### DATA FOR THIS TASK
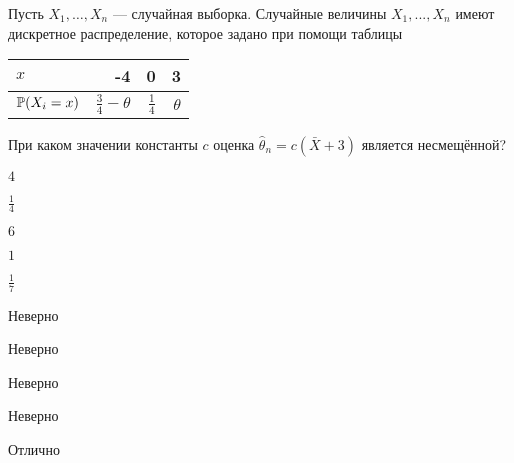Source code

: 
\begin{question}
Пусть \(X_1, \ldots , X_n\) — случайная выборка. Случайные величины
\(X_1, ... , X_n\) имеют дискретное распределение, которое задано при
помощи таблицы

\begin{center}
\begin{tabular}{lrrr} \toprule
$x$  & -4 & 0 & 3 \\
\midrule
$\P(X_i=x)$ & $\frac{3}{4} - \theta$ & $\frac{1}{4}$ & $\theta$\\
\bottomrule
\end{tabular}
\end{center}

При каком значении константы \(c\) оценка
\(\hat{\theta}_n = c (\bar{X} + 3)\) является несмещённой?
\begin{answerlist}
  \item \(4\)
  \item \(\frac{1}{4}\)
  \item \(6\)
  \item \(1\)
  \item \(\frac{1}{7}\)
\end{answerlist}
\end{question}

\begin{solution}
\begin{answerlist}
  \item Неверно
  \item Неверно
  \item Неверно
  \item Неверно
  \item Отлично
\end{answerlist}
\end{solution}

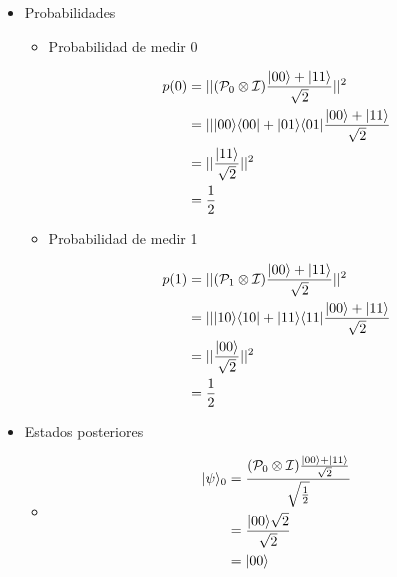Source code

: \documentclass[osajnl,preprint,showpacs,superscriptaddress,10pt]{revtex4-1} %
\DeclarePairedDelimiter\bra{\langle}{\rvert}
\DeclarePairedDelimiter\ket{\lvert}{\rangle}
\begin{document}
\begin{itemize}
    \item Probabilidades
    
    \begin{itemize}
        \item Probabilidad de medir 0
        
        \begin{fleqn}[\parindent]
        \begin{equation}
        \begin{split}
            p(0)
                &= || (\mathcal{P}_0 \tens \mathcal{I}) \frac{\ket{00} + \ket{11}}{\sqrt{2}} ||^2 \\
                &= || \ket{00}\bra{00} + \ket{01}\bra{01} \frac{\ket{00} + \ket{11}}{\sqrt{2}} \\
                &= || \frac{\ket{11}}{\sqrt{2}} ||^2 \\
                &= \frac{1}{2}
        \end{split}
        \end{equation}
        \end{fleqn}
        
        \item Probabilidad de medir 1
        
        \begin{fleqn}[\parindent]
        \begin{equation}
        \begin{split}
            p(1)
                &= || (\mathcal{P}_1 \tens \mathcal{I}) \frac{\ket{00} + \ket{11}}{\sqrt{2}} ||^2 \\
                &= || \ket{10}\bra{10} + \ket{11}\bra{11} \frac{\ket{00} + \ket{11}}{\sqrt{2}} \\
                &= || \frac{\ket{00}}{\sqrt{2}} ||^2 \\
                &= \frac{1}{2}
        \end{split}
        \end{equation}
        \end{fleqn}
    \end{itemize}
    
    \item Estados posteriores
    
    \begin{itemize}
        \item \begin{fleqn}[\parindent]
        \begin{equation}
        \begin{split}
            \ket{\psi}_0
                &= \frac{(\mathcal{P}_0 \tens \mathcal{I}) \frac{\ket{00} + \ket{11}}{\sqrt{2}}}{\sqrt{\frac{1}{2}}} \\
                &= \frac{\ket{00}\sqrt{2}}{\sqrt{2}} \\
                &= \ket{00}
        \end{split}
        \end{equation}
        \end{fleqn}
        

\end{itemize}
\end{itemize}
\end{document}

### EXERCISE INSTRUCTIONS
Before copying the data, remove the pictures. Then repeat the rest exactly.

### ANSWER AREA
Source code

: 
\begin{question}
Пусть \(X_1, \ldots , X_n\) — случайная выборка. Случайные величины
\(X_1, ... , X_n\) имеют дискретное распределение, которое задано при
помощи таблицы

\begin{center}
\begin{tabular}{lrrr} \toprule
$x$  & -4 & 0 & 3 \\
\midrule
$\P(X_i=x)$ & $\frac{3}{4} - \theta$ & $\frac{1}{4}$ & $\theta$\\
\bottomrule
\end{tabular}
\end{center}

При каком значении константы \(c\) оценка
\(\hat{\theta}_n = c (\bar{X} + 3)\) является несмещённой?
\begin{answerlist}
  \item \(4\)
  \item \(\frac{1}{4}\)
  \item \(6\)
  \item \(1\)
  \item \(\frac{1}{7}\)
\end{answerlist}
\end{question}

\begin{solution}
\begin{answerlist}
  \item Неверно
  \item Неверно
  \item Неверно
  \item Неверно
  \item Отлично
\end{answerlist}
\end{solution}

Source code

: \documentclass[osajnl,preprint,showpacs,superscriptaddress,10pt]{revtex4-1} %
\DeclarePairedDelimiter\bra{\langle}{\rvert}
\DeclarePairedDelimiter\ket{\lvert}{\rangle}
\begin{document}
\begin{itemize}
    \item Probabilidades
    
    \begin{itemize}
        \item Probabilidad de medir 0
        
        \begin{fleqn}[\parindent]
        \begin{equation}
        \begin{split}
            p(0)
                &= || (\mathcal{P}_0 \tens \mathcal{I}) \frac{\ket{00} + \ket{11}}{\sqrt{2}} ||^2 \\
                &= || \ket{00}\bra{00} + \ket{01}\bra{01} \frac{\ket{00} + \ket{11}}{\sqrt{2}} \\
                &= || \frac{\ket{11}}{\sqrt{2}} ||^2 \\
                &= \frac{1}{2}
        \end{split}
        \end{equation}
        \end{fleqn}
        
        \item Probabilidad de medir 1
        
        \begin{fleqn}[\parindent]
        \begin{equation}
        \begin{split}
            p(1)
                &= || (\mathcal{P}_1 \tens \mathcal{I}) \frac{\ket{00} + \ket{11}}{\sqrt{2}} ||^2 \\
                &= || \ket{10}\bra{10} + \ket{11}\bra{11} \frac{\ket{00} + \ket{11}}{\sqrt{2}} \\
                &= || \frac{\ket{00}}{\sqrt{2}} ||^2 \\
                &= \frac{1}{2}
        \end{split}
        \end{equation}
        \end{fleqn}
    \end{itemize}
    
    \item Estados posteriores
    
    \begin{itemize}
        \item \begin{fleqn}[\parindent]
        \begin{equation}
        \begin{split}
            \ket{\psi}_0
                &= \frac{(\mathcal{P}_0 \tens \mathcal{I}) \frac{\ket{00} + \ket{11}}{\sqrt{2}}}{\sqrt{\frac{1}{2}}} \\
                &= \frac{\ket{00}\sqrt{2}}{\sqrt{2}} \\
                &= \ket{00}
        \end{split}
        \end{equation}
        \end{fleqn}
        

\end{itemize}
\end{itemize}
\end{document}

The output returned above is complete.